A book I read recently made me realize however, that my mental approach to tackling the hills is all wrong. For one, I spend way too much time thinking about and anticipating the hills ahead of me; that not only cheats me of a relaxing and enjoyable run but it also makes me vulnerable. Second, I need to embrace the hills and look forward to seeing them; the idea of them may at times be intimidating or unappealing, but I should focus instead on the physical (and non-tangible) rewards that they offer.
We Run Up, written by father and daughter Dennis Reeder and Andrea Sayers, is a fantastic compilation of lessons learned from their weekly hill runs together. I highly recommend this book if you think your thought process – while running – could use a little positive redirection, or if you’d simply enjoy a fresh perspective on the value of hill running, and running in general. Without giving too much away, here are a few excerpts and quotes (my thoughts in blue):
- “Focus on this moment, this round, and let the other hills take their turn, when it is their turn.” – I love this because I tend to saturate my thoughts with all the hills ahead of me, which is far more overwhelming than focusing on just one hill – or one section of a hill – at a time.
- The life lesson: “…when you feel crushed under the weight of numerous problems, remember that all these things viewed as a whole can feel very daunting, but when separated out and focused on individually, they will be more manageable and less overwhelming. Problems filled your plate one at a time and can be most effectively removed in the same manner.”
- “Belief is the catalyst that gets us started and the motor that keeps us moving.” – this is a prime example of how my thought patterns can influence either a successful hill run or one that fails. Allowing even a little doubt to enter my mind can significantly impact my performance. If hills are not new to me, and if I know I am capable of running them, then the only belief I should confidently uphold is that my legs and lungs are strong and hills don’t scare me.
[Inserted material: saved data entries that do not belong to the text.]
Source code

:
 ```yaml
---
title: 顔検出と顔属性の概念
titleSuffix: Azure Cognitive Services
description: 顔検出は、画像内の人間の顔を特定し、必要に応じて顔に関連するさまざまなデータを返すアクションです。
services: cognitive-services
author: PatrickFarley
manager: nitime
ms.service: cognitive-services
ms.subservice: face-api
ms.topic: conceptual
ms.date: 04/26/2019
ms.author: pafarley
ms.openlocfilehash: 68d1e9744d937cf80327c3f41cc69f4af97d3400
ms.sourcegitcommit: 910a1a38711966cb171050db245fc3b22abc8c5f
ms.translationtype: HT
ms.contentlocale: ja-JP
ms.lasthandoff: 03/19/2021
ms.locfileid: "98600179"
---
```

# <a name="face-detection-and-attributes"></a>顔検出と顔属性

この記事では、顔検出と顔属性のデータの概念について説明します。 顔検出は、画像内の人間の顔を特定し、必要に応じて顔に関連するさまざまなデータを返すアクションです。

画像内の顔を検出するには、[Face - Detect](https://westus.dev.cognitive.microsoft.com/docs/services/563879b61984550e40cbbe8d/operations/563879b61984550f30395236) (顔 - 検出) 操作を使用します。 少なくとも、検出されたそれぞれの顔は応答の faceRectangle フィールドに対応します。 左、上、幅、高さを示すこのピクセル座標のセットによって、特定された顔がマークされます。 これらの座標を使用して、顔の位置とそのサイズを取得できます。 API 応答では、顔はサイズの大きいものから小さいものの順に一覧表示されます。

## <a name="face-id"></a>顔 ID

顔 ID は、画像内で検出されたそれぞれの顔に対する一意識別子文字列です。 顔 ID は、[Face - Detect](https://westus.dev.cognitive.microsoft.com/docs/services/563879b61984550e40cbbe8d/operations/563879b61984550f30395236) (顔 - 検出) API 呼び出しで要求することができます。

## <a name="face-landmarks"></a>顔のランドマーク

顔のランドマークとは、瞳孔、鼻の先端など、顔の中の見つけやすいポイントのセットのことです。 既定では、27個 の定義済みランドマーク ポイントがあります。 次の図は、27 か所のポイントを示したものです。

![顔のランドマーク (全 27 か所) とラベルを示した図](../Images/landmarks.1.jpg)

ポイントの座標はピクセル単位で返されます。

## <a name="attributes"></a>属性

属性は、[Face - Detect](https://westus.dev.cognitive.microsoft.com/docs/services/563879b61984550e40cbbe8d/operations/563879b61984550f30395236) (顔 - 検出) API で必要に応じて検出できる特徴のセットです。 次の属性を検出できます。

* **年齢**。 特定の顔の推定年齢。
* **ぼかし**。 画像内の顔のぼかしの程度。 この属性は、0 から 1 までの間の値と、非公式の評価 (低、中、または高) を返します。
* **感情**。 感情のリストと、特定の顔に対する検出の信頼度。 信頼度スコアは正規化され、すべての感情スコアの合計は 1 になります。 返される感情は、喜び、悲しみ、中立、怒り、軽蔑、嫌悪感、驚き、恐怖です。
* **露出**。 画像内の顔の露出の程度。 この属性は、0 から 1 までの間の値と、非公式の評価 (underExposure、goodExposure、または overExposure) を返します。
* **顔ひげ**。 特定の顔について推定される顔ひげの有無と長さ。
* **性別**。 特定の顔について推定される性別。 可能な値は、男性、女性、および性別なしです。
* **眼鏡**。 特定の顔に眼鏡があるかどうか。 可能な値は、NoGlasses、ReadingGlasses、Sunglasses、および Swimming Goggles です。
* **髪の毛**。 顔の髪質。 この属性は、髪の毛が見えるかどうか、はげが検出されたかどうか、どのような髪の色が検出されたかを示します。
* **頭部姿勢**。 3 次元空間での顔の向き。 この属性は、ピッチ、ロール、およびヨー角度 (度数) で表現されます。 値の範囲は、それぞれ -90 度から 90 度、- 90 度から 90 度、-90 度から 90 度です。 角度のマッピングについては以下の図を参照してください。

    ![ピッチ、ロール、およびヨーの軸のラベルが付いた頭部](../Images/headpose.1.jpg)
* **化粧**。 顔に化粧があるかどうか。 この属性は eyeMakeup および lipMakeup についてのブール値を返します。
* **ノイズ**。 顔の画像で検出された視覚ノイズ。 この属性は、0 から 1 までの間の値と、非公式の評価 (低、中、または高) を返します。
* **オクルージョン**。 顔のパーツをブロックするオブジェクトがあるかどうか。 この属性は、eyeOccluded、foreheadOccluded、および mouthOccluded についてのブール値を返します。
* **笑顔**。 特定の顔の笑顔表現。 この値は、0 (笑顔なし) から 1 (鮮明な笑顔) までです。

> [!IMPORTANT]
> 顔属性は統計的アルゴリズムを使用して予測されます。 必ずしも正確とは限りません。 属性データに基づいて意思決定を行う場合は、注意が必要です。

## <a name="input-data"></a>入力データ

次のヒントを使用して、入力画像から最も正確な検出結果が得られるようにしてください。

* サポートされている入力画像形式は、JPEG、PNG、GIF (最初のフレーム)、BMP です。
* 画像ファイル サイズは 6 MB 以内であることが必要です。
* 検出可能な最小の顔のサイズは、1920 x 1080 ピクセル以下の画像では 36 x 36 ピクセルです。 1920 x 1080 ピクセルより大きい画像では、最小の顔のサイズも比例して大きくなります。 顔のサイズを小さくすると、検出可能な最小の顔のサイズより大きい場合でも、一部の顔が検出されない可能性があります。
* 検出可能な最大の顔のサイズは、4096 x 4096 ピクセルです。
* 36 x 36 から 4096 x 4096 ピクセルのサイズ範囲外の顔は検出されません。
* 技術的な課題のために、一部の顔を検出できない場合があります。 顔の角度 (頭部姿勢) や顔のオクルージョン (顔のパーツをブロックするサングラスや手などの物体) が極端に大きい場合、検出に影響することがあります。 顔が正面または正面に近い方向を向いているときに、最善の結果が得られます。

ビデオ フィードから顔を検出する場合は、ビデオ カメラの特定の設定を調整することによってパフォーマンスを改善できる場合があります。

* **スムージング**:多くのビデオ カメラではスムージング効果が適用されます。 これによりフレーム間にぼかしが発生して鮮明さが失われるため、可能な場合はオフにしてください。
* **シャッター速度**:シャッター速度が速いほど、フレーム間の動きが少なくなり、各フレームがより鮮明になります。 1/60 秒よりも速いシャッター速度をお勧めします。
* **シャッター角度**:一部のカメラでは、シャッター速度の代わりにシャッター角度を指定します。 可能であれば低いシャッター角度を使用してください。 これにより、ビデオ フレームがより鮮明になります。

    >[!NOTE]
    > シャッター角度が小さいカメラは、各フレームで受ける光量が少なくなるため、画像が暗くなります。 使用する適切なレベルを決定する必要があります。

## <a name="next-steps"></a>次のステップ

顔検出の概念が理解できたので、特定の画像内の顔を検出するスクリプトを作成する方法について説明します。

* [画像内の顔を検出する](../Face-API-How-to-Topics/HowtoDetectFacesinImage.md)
- The life lesson: “Only my belief can produce the drive and persevering power I need to achieve my dreams…..if we do not believe our dream can come true, then we will not waste our time acting on it. It is when we start acting on our dream or dreams that our belief is demonstrated and things start moving.”
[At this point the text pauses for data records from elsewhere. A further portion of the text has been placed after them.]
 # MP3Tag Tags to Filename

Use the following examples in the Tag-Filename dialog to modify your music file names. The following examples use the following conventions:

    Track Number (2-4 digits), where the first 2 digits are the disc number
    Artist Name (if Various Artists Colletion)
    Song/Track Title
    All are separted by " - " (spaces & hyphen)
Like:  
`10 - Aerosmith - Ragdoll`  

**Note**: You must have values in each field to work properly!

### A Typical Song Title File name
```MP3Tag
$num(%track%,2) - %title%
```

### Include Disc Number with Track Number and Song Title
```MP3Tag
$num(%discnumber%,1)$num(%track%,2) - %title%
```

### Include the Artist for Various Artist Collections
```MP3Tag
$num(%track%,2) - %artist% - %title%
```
- “What we overcome is often more important than what we accomplish. It is in the patient struggle of the seed pushing through the soil that makes breaking through a triumph.” – this makes me think of hill repeats, and how I focus solely on the countdown. All I can think about is that final repeat, and being done with the workout; I want it over with, NOW! Maybe I need learn to what it is to be patient and persevering, and to enjoy the discomfort of each aspect of the workout, since the true reward comes not from completing the workout, but from pushing through, repeat after repeat.
- The life lesson: “Do not let accomplishment become a ‘Holy Grail.'” – joy can be felt throughout life, not just at the moments when accomplishments are achieved. It’s up to us whether we choose to revel in the process, or miss the joy because we’re too focused on getting to the end.
- “If we always do what we have always done; we will always get what we have always gotten.” – we can’t expect the hills to produce results for us if we run the same hills, with the same strength and speed, week after week after week.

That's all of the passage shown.